March 17,2011

Press Contact:

 Julia Lawless, Antonia Ferrier, 202.224.4515

Hatch Warns That Public Employee Pension Plans Will Bankrupt State & Local Government if Nothing is Done

Utah Senator Calls for Fundamental Reform With No Federal Bailout; Praises Actions of Governors

WASHINGTON – In a floor speech today, U.S. Senator Orrin Hatch (R-Utah), Ranking Member of the Senate Finance Committee, warned of the fiscal dangers involved with expensive public employee pension programs, the budget-busting burdens they impose on state and local governments, and called for fundamental reforms that put states in charge.  The Senate Finance Committee has jurisdiction over public employee pension plans. 

Below are excerpts of Hatch’s speech:

Public Employee Pension Programs Are In Crisis:
“There are two primary causes.  First, governments have promised too much money in lifetime pensions.  And second, governments have not set aside enough money to pay for those pensions.  The shortfall between the money that has been promised and the money set aside is called underfunding.   But that’s just a sterile accounting term that means we don’t have enough money to pay the bills. And where I come from, that’s called being broke.  It is bad enough when you go broke because you have been irresponsible with your own money. Yet it is a tragedy when governments go broke being irresponsible with taxpayer money.” 

Taxpayers Foot the Bill:
“And government is not just any employer.
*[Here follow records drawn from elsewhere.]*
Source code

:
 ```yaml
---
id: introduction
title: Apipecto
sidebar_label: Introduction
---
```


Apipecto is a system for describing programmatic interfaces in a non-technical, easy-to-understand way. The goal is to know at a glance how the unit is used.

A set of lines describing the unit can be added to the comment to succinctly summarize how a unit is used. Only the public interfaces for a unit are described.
Governments only exist because of taxpayers.  Ultimately, taxpayers are the employers of government employees. Yet these governments are living in the past, playing irresponsibly with taxpayer money, and leaving taxpayers to foot the bill for too many lifetime pension promises. So why do these lifetime pension guarantees continue? There are many reasons.  But at the top of the list is the unique character of government as an employer.”
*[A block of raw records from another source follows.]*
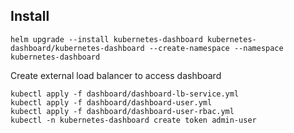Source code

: ## Install

```aiignore
helm upgrade --install kubernetes-dashboard kubernetes-dashboard/kubernetes-dashboard --create-namespace --namespace kubernetes-dashboard
```

Create external load balancer to access dashboard

```aiignore
kubectl apply -f dashboard/dashboard-lb-service.yml
kubectl apply -f dashboard/dashboard-user.yml
kubectl apply -f dashboard/dashboard-user-rbac.yml
kubectl -n kubernetes-dashboard create token admin-user
```
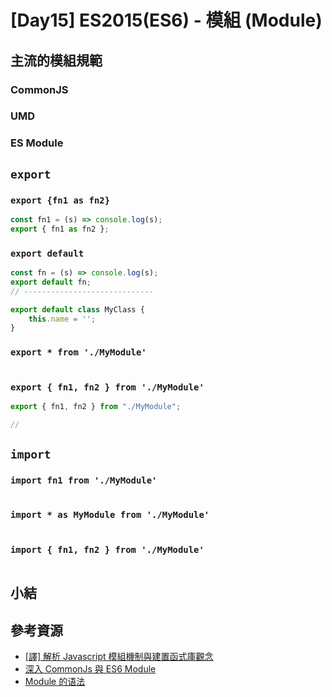 # [Day15] ES2015(ES6) - 模組 (Module)

## 主流的模組規範

### CommonJS

### UMD

### ES Module

## `export`

### `export {fn1 as fn2}`

```javascript
const fn1 = (s) => console.log(s);
export { fn1 as fn2 };
```

### `export default`

```javascript
const fn = (s) => console.log(s);
export default fn;
// -----------------------------

export default class MyClass {
    this.name = '';
}
```

### `export * from './MyModule'`

```javascript

```

### `export { fn1, fn2 } from './MyModule'`

```javascript
export { fn1, fn2 } from "./MyModule";

//
```

## `import`

### `import fn1 from './MyModule'`

```javascript

```

### `import * as MyModule from './MyModule'`

```javascript

```

### `import { fn1, fn2 } from './MyModule'`

```javascript

```

## 小結

## 參考資源

- [[譯] 解析 Javascript 模組機制與建置函式庫觀念](https://andyyou.github.io/2017/12/13/anatomy-of-js-modules/)
- [深入 CommonJs 與 ES6 Module](https://iter01.com/77315.html)
- [Module 的语法](https://es6.ruanyifeng.com/#docs/module#import-%E5%91%BD%E4%BB%A4)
It’s a Political Football:
“Yet governments have kept their unaffordable traditional plans, often because public employee unions use taxpayer-funded union dues to elect state and local politicians, and then ask the same politicians they just elected for costly pension deals at taxpayer expense.  When a union bargains with a private employer, employer and employee have an interest in the business continuing as a viable enterprise.  If the benefits are costly and uncontrollable, the business goes under and everyone is out of a job. But where are the interests in a negotiation between a public employee union and the person they just helped elect to office?”

Being An Agent of Change:
“There are many potential solutions to the public pension crisis, and all of them should receive consideration.  We should be urging these courageous governors on, rather than demonizing them and demagoguing this issue. I for one would like to congratulate the Governor of Wisconsin for his bold stand on the issue of public employee benefits. He stood responsibly for the long-term interests of his state rather than doing the easy thing and caving under the pressure of union organized protests and the childish and disrespectful resistance of Democratic lawmakers, who chose to flee the state rather than engage in this debate. Governor Walker understands that our greatest enemy is delay.” 
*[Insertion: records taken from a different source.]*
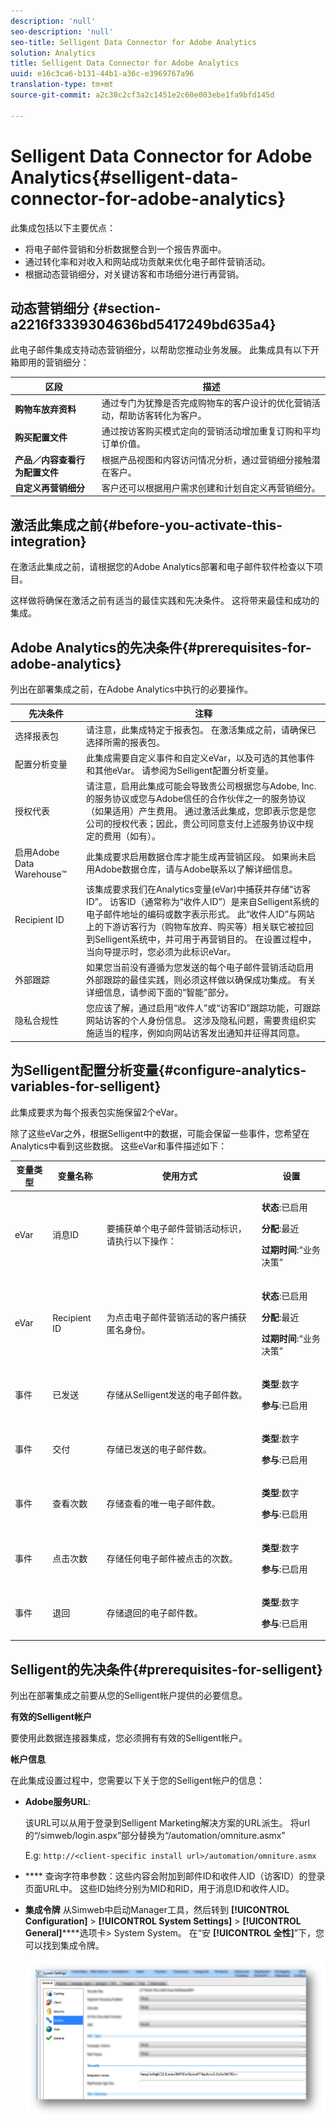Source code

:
 ```yaml
---
description: 'null'
seo-description: 'null'
seo-title: Selligent Data Connector for Adobe Analytics
solution: Analytics
title: Selligent Data Connector for Adobe Analytics
uuid: e16c3ca6-b131-44b1-a36c-e3969767a96
translation-type: tm+mt
source-git-commit: a2c38c2cf3a2c1451e2c60e003ebe1fa9bfd145d

---
```



# Selligent Data Connector for Adobe Analytics{#selligent-data-connector-for-adobe-analytics}

此集成包括以下主要优点：

* 将电子邮件营销和分析数据整合到一个报告界面中。
* 通过转化率和对收入和网站成功贡献来优化电子邮件营销活动。
* 根据动态营销细分，对关键访客和市场细分进行再营销。

## 动态营销细分 {#section-a2216f3339304636bd5417249bd635a4}

此电子邮件集成支持动态营销细分，以帮助您推动业务发展。 此集成具有以下开箱即用的营销细分：

| 区段 | 描述 |
|---|---|
| **购物车放弃资料** | 通过专门为犹豫是否完成购物车的客户设计的优化营销活动，帮助访客转化为客户。 |
| **购买配置文件** | 通过按访客购买模式定向的营销活动增加重复订购和平均订单价值。 |
| **产品／内容查看行为配置文件** | 根据产品视图和内容访问情况分析，通过营销细分接触潜在客户。 |
| **自定义再营销细分** | 客户还可以根据用户需求创建和计划自定义再营销细分。 |

## 激活此集成之前{#before-you-activate-this-integration}

在激活此集成之前，请根据您的Adobe Analytics部署和电子邮件软件检查以下项目。

这样做将确保在激活之前有适当的最佳实践和先决条件。 这将带来最佳和成功的集成。

## Adobe Analytics的先决条件{#prerequisites-for-adobe-analytics}

列出在部署集成之前，在Adobe Analytics中执行的必要操作。

| 先决条件 | 注释 |
|---|---|
| 选择报表包 | 请注意，此集成特定于报表包。 在激活集成之前，请确保已选择所需的报表包。 |
| 配置分析变量 | 此集成需要自定义事件和自定义eVar，以及可选的其他事件和其他eVar。 请参阅为Selligent配置分析变量。 |
| 授权代表 | 请注意，启用此集成可能会导致贵公司根据您与Adobe, Inc.的服务协议或您与Adobe信任的合作伙伴之一的服务协议（如果适用）产生费用。 通过激活此集成，您即表示您是您公司的授权代表；因此，贵公司同意支付上述服务协议中规定的费用（如有）。 |
| 启用Adobe Data Warehouse™ | 此集成要求启用数据仓库才能生成再营销区段。 如果尚未启用Adobe数据仓库，请与Adobe联系以了解详细信息。 |
| Recipient ID | 该集成要求我们在Analytics变量(eVar)中捕获并存储“访客ID”。 访客ID（通常称为“收件人ID”）是来自Selligent系统的电子邮件地址的编码或数字表示形式。 此“收件人ID”与网站上的下游访客行为（购物车放弃、购买等）相关联它被拉回到Selligent系统中，并可用于再营销目的。 在设置过程中，当向导提示时，您必须为此标识eVar。 |
| 外部跟踪 | 如果您当前没有遵循为您发送的每个电子邮件营销活动启用外部跟踪的最佳实践，则必须这样做以确保成功集成。 有关详细信息，请参阅下面的“智能”部分。 |
| 隐私合规性 | 您应该了解，通过启用“收件人”或“访客ID”跟踪功能，可跟踪网站访客的个人身份信息。 这涉及隐私问题，需要贵组织实施适当的程序，例如向网站访客发出通知并征得其同意。 |

## 为Selligent配置分析变量{#configure-analytics-variables-for-selligent}

此集成要求为每个报表包实施保留2个eVar。

除了这些eVar之外，根据Selligent中的数据，可能会保留一些事件，您希望在Analytics中看到这些数据。 这些eVar和事件描述如下：

<table id="table_2FFB865DBD80412F90DA8E224B12FB62"> 
 <thead> 
  <tr> 
   <th colname="col1" class="entry"> 变量类型 </th> 
   <th colname="col2" class="entry"> 变量名称 </th> 
   <th colname="col3" class="entry"> 使用方式 </th> 
   <th colname="col4" class="entry"> 设置 </th> 
  </tr>
 </thead>
 <tbody> 
  <tr> 
   <td colname="col1"> eVar </td> 
   <td colname="col2"> 消息ID </td> 
   <td colname="col3"> 要捕获单个电子邮件营销活动标识，请执行以下操作： </td> 
   <td colname="col4"> <p><b>状态</b>:已启用 </p> <p><b>分配</b>:最近 </p> <p><b>过期时间</b>:“业务决策” </p> </td> 
  </tr> 
  <tr> 
   <td colname="col1"> eVar </td> 
   <td colname="col2"> Recipient ID </td> 
   <td colname="col3"> 为点击电子邮件营销活动的客户捕获匿名身份。 </td> 
   <td colname="col4"> <p><b>状态</b>:已启用 </p> <p><b>分配</b>:最近 </p> <p><b>过期时间</b>:“业务决策” </p> </td> 
  </tr> 
  <tr> 
   <td colname="col1"> 事件 </td> 
   <td colname="col2"> 已发送 </td> 
   <td colname="col3"> 存储从Selligent发送的电子邮件数。 </td> 
   <td colname="col4"> <p><b>类型</b>:数字 </p> <p><b>参与</b>:已启用 </p> </td> 
  </tr> 
  <tr> 
   <td colname="col1"> 事件 </td> 
   <td colname="col2"> 交付 </td> 
   <td colname="col3"> 存储已发送的电子邮件数。 </td> 
   <td colname="col4"> <p><b>类型</b>:数字 </p> <p><b>参与</b>:已启用 </p> </td> 
  </tr> 
  <tr> 
   <td colname="col1"> 事件 </td> 
   <td colname="col2"> 查看次数 </td> 
   <td colname="col3"> 存储查看的唯一电子邮件数。 </td> 
   <td colname="col4"> <p><b>类型</b>:数字 </p> <p><b>参与</b>:已启用 </p> </td> 
  </tr> 
  <tr> 
   <td colname="col1"> 事件 </td> 
   <td colname="col2"> 点击次数 </td> 
   <td colname="col3"> 存储任何电子邮件被点击的次数。 </td> 
   <td colname="col4"> <p><b>类型</b>:数字 </p> <p><b>参与</b>:已启用 </p> </td> 
  </tr> 
  <tr> 
   <td colname="col1"> 事件 </td> 
   <td colname="col2"> 退回 </td> 
   <td colname="col3"> 存储退回的电子邮件数。 </td> 
   <td colname="col4"> <p><b>类型</b>:数字 </p> <p><b>参与</b>:已启用 </p> </td> 
  </tr> 
 </tbody> 
</table>

## Selligent的先决条件{#prerequisites-for-selligent}

列出在部署集成之前要从您的Selligent帐户提供的必要信息。

**有效的Selligent帐户**

要使用此数据连接器集成，您必须拥有有效的Selligent帐户。

**帐户信息**

在此集成设置过程中，您需要以下关于您的Selligent帐户的信息：

* **Adobe服务URL**:

   该URL可以从用于登录到Selligent Marketing解决方案的URL派生。 将url的“/simweb/login.aspx”部分替换为“/automation/omniture.asmx”

   E.g: `http://<client-specific install url>/automation/omniture.asmx`

* **** 查询字符串参数：这些内容会附加到邮件ID和收件人ID（访客ID）的登录页面URL中。 这些ID始终分别为MID和RID，用于消息ID和收件人ID。

* **集成令牌** 从Simweb中启动Manager工具，然后转到 **[!UICONTROL Configuration]** &gt; **[!UICONTROL System Settings]** &gt; **[!UICONTROL General]******&#x200B;选项卡&gt; System System。 在“安 **[!UICONTROL 全性]**”下，您可以找到集成令牌。

   ![](assets/selligent-integration_token.png)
Following are Hatch’s full remarks, as prepared for delivery:

I rise to speak on a matter of great importance to the economic health of state and local governments.
 
I am talking about dangerously underfunded public employee pensions.  We hear about this problem every day in states like Illinois, California, New Jersey, and many others.  It is a multi-trillion dollar problem.  Let me repeat that. The underfunding of these pensions runs into the trillions of dollars. Not billions. Trillions.

How did this happen?

There are two primary causes. 

First, governments have promised too much money in lifetime pensions.  And second, governments have not set aside enough money to pay for those pensions.  The shortfall between the money that has been promised and the money set aside is called underfunding. 

But that’s just a sterile accounting term that means we don’t have enough money to pay the bills.  And where I come from, that’s called being broke.  It is bad enough when you go broke because you have been irresponsible with your own money.
 
Yet it is a tragedy when governments go broke being irresponsible with taxpayer money.
 
That is what I fear we are watching as this public pension crisis unfolds.

There have been many studies in recent years of our public pension crisis. 

There is no question about whether this crisis exists.

The only question is the magnitude of the crisis.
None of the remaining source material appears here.